What I propose to fix this is a ban on “Buschwhackers” earning purse money of any kind. Anyone earning their points in Cup shouldn’t be able to earn money in Nationwide. The purse money that would otherwise go to these Cup guys (in 2012, drivers earning points in Cup made over $6,770,000 in the NNS) instead goes to Nationwide drivers and teams. And here’s the clincher—no organization fielding Cup regulars gets any of this bonus money for any of its other cars. This means smaller teams get the funding they need to (hopefully) be competitive, and it strongly discourages the big teams from running Cup stars.

05/15/2013 09:17 PM

Zetona, I like your ideas. If they didn’t get the $, the cup drivers would be out of Nationwide in a heartbeat

05/17/2013 11:18 AM

As a poster mentioned above, I have also noticed ESPN’s change to show the Cup guys more heavily. Obviously things are not going well for ESPN in that area. Their feature on Montoya at Darlington, who hasn’t raced in NW in a long time, just proves it.

This season could have been one of the best in NW in a long time.

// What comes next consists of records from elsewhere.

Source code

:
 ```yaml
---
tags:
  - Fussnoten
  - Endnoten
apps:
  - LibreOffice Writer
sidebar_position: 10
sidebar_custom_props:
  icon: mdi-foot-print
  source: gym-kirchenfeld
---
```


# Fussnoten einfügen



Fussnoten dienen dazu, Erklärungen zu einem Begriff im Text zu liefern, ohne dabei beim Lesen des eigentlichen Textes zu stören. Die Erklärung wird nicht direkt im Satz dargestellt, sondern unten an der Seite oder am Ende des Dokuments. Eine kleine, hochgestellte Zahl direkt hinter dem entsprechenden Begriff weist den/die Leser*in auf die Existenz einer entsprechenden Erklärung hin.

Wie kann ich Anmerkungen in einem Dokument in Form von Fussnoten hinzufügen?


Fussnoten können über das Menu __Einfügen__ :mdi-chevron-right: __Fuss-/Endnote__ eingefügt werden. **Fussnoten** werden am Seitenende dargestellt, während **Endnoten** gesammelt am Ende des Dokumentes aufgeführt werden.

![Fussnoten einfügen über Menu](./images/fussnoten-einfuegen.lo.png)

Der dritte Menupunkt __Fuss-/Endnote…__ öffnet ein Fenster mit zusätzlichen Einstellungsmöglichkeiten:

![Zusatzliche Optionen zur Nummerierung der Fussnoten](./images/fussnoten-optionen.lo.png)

The driver roster of the regulars was top notch. The Cup regulars have ruined it and I will not watch when they race. Looks to me like I’m not the only one.

I wonder how much confidence these NW regulars have knowing Busch, Kes, Harvick are racing that weekend. They must get tired of the disadvantage they face every week. Of course on camera they will say the right things, but I’m sure they can’t be happy about it.